To verify a user-proposed password, the verify() function checks the stored hash prefix, and dispatches verification to the correct checker, which in turn extracts the used salt, memory and operation count parameters from the modular format string and checks the compliance of the proposed password with the stored hash

Key derivation

Alice needs to send a secret message to Bob, using a shared password to protect the content. She generates a random salt, combines it with the password using one of the kdf functions and sends the message along with the salt and key derivation parameters.

from nacl import pwhash, secret, utils


password = b'password shared between Alice and Bob'
message = b"This is a message for Bob's eyes only"

kdf = pwhash.argon2i.kdf
salt = utils.random(pwhash.argon2i.SALTBYTES)
ops = pwhash.argon2i.OPSLIMIT_SENSITIVE
mem = pwhash.argon2i.MEMLIMIT_SENSITIVE

# or, if there is a need to use scrypt:
# kdf = pwhash.scrypt.kdf
# salt = utils.random(pwhash.scrypt.SALTBYTES)
# ops = pwhash.scrypt.OPSLIMIT_SENSITIVE
# mem = pwhash.scrypt.MEMLIMIT_SENSITIVE

Alices_key = kdf(secret.SecretBox.KEY_SIZE, password, salt,
                 opslimit=ops, memlimit=mem)
Alices_box = secret.SecretBox(Alices_key)
nonce = utils.random(secret.SecretBox.NONCE_SIZE)

encrypted = Alices_box.encrypt(message, nonce)

# now Alice must send to Bob both the encrypted message
# and the KDF parameters: salt, opslimit and memlimit;
# using the same kdf mechanism, parameters **and password**
# Bob is able to derive the correct key to decrypt the message


Bobs_key = kdf(secret.SecretBox.KEY_SIZE, password, salt,
               opslimit=ops, memlimit=mem)
Bobs_box = secret.SecretBox(Bobs_key)
received = Bobs_box.decrypt(encrypted)
print(received.decode('utf-8'))
This is a message for Bob's eyes only

if Eve manages to get the encrypted message, and tries to decrypt it with a incorrect password, even if she does know all of the key derivation parameters, she would derive a different key.
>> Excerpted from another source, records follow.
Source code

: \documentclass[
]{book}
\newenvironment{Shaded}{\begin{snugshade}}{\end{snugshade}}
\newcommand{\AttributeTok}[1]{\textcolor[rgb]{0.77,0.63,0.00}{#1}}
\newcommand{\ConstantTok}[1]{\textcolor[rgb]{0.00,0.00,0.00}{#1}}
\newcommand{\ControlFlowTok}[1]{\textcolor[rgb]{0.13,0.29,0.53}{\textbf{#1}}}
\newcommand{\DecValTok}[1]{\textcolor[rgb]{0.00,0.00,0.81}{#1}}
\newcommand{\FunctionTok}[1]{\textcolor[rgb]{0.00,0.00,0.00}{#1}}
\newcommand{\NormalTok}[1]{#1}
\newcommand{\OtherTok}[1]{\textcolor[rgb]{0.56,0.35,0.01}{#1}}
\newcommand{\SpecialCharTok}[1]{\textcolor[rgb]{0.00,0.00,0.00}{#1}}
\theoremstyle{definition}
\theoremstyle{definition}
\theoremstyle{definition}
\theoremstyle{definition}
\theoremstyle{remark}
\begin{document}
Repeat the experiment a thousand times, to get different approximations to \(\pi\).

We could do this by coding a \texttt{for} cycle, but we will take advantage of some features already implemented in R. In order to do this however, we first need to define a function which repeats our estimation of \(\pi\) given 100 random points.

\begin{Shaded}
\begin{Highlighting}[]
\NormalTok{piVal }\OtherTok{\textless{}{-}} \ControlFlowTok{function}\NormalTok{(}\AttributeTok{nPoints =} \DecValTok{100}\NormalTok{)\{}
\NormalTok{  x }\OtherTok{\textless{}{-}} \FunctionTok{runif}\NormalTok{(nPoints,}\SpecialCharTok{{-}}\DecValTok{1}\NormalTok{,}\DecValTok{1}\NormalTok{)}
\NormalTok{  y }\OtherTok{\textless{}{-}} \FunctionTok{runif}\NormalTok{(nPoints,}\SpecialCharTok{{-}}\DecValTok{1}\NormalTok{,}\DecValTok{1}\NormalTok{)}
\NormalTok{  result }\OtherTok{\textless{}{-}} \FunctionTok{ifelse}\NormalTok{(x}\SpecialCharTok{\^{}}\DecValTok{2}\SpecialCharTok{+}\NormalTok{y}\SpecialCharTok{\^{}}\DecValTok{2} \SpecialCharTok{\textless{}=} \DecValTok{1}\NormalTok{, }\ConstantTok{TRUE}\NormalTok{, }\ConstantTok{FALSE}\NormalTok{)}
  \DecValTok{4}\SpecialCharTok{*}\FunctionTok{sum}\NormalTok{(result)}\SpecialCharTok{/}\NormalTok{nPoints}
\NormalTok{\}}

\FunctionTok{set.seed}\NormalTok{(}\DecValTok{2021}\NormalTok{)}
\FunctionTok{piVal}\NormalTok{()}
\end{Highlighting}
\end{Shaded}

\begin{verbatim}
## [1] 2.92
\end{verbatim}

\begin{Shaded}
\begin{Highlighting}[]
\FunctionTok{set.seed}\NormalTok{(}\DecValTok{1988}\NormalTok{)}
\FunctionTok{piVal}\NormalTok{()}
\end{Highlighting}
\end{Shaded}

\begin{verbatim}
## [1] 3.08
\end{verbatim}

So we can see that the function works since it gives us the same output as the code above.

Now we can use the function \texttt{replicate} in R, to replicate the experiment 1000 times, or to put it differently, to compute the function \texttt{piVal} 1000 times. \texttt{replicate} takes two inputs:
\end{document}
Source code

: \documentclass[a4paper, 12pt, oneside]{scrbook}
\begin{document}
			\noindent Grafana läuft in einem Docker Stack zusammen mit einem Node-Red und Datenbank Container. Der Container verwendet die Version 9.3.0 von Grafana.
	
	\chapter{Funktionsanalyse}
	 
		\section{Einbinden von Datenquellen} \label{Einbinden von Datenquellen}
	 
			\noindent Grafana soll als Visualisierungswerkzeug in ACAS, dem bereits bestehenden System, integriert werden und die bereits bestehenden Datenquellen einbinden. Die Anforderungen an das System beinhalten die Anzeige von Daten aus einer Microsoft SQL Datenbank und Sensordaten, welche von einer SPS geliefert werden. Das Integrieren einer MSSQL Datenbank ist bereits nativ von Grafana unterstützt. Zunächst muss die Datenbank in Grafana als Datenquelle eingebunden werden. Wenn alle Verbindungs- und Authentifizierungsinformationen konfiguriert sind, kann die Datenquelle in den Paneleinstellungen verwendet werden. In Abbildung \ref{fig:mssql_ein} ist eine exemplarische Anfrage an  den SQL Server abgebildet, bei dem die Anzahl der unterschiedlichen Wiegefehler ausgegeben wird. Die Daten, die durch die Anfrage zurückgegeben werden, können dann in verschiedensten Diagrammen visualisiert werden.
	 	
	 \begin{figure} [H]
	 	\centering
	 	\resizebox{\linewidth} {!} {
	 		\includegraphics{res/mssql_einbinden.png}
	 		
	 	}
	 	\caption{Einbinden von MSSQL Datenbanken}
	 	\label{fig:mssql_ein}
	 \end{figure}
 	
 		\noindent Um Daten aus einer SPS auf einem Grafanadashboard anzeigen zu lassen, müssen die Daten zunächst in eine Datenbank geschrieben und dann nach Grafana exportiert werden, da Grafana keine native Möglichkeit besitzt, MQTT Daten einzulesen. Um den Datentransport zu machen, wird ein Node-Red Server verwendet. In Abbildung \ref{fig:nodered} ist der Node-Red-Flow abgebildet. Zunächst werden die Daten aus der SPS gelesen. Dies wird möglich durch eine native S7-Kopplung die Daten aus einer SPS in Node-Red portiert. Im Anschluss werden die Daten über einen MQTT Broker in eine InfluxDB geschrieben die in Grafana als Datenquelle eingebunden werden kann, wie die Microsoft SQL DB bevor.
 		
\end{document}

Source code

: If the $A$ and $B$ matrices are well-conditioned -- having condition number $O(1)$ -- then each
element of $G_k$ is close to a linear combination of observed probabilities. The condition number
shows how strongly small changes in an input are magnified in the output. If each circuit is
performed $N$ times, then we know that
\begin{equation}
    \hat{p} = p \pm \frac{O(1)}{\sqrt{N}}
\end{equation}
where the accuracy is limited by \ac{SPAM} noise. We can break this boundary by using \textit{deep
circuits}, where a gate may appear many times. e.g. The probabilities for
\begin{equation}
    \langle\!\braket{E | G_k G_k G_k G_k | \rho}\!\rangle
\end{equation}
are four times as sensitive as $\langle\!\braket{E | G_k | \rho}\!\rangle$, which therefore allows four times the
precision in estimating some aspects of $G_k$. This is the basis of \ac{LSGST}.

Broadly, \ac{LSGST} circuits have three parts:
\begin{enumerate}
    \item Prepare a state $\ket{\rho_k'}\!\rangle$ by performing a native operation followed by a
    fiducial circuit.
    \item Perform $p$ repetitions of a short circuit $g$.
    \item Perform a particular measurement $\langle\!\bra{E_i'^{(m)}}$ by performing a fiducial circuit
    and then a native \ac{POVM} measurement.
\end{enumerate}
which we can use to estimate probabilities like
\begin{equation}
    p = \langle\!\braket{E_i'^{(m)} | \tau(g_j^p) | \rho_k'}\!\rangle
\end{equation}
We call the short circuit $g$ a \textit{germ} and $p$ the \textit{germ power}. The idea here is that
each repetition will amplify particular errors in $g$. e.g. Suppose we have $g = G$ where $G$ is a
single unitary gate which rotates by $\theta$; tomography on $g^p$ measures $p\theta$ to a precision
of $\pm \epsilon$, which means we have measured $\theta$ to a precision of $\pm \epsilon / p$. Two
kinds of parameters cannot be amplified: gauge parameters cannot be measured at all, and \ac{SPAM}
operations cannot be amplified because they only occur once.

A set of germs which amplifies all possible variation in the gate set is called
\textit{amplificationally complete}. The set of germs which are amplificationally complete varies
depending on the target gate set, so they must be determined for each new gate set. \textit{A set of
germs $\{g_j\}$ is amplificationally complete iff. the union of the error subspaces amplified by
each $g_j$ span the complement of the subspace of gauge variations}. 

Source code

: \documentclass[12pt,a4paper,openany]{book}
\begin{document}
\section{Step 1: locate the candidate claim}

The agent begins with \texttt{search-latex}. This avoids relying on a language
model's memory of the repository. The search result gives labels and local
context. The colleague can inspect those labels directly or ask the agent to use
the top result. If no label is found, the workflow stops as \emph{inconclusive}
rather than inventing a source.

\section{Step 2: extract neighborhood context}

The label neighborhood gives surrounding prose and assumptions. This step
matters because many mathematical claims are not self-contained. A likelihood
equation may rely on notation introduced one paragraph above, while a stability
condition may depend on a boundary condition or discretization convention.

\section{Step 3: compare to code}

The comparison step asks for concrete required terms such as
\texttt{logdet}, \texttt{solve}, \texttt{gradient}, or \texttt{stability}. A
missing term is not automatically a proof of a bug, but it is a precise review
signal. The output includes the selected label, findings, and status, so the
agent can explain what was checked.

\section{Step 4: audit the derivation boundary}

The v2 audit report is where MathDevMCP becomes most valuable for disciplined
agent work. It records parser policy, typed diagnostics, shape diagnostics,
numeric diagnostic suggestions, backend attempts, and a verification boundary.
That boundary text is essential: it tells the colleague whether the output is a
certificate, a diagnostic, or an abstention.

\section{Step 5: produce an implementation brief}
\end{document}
Therefore the decryption would fail and an exception would be raised

Contrary to the hashed password storage case where a serialization format is well-defined, in the raw key derivation case the library user must take care to store (and retrieve) both a reference to the kdf used to derive the secret key and all the derivation parameters. These parameters are needed to later generate the same secret key from the password.

Module level constants for operation and memory cost tweaking

To help in selecting the correct values for the tweaking parameters for the used construction, all the implementation modules provide suggested values for the opslimit and memlimit parameters with the names:

  • OPSLIMIT_INTERACTIVE
  • MEMLIMIT_INTERACTIVE
  • OPSLIMIT_SENSITIVE
  • MEMLIMIT_SENSITIVE
  • OPSLIMIT_MODERATE
  • MEMLIMIT_MODERATE

and the corresponding minimum and maximum allowed values in:

  • OPSLIMIT_MIN
  • MEMLIMIT_MIN
  • OPSLIMIT_MAX
  • MEMLIMIT_MAX

Further, for each construction, pwhash modules expose the following constants:

  • STRPREFIX
  • PWHASH_SIZE
  • SALTBYTES
  • BYTES_MIN
  • BYTES_MAX

In general, the _INTERACTIVE values are recommended in the case of hashes stored for interactive password checking, and lead to a sub-second password verification time, with a memory consumption in the tens of megabytes range, while the _SENSITIVE values are meant to store hashes for password protecting sensitive data, and lead to hashing times exceeding one second, with memory consumption in the hundred of megabytes range. The _MODERATE values, suggested for argon2 mechanisms are meant to run the construct at a runtime and memory cost intermediate between _INTERACTIVE and _SENSITIVE.

[SD2012]A nice overview of password hashing history is available in Solar Designer’s presentation Password security: past, present, future
[PHC]The Argon2 recommendation is prominently shown in the Password Hashing Competition site, along to the special recognition shortlist and the original call for submissions.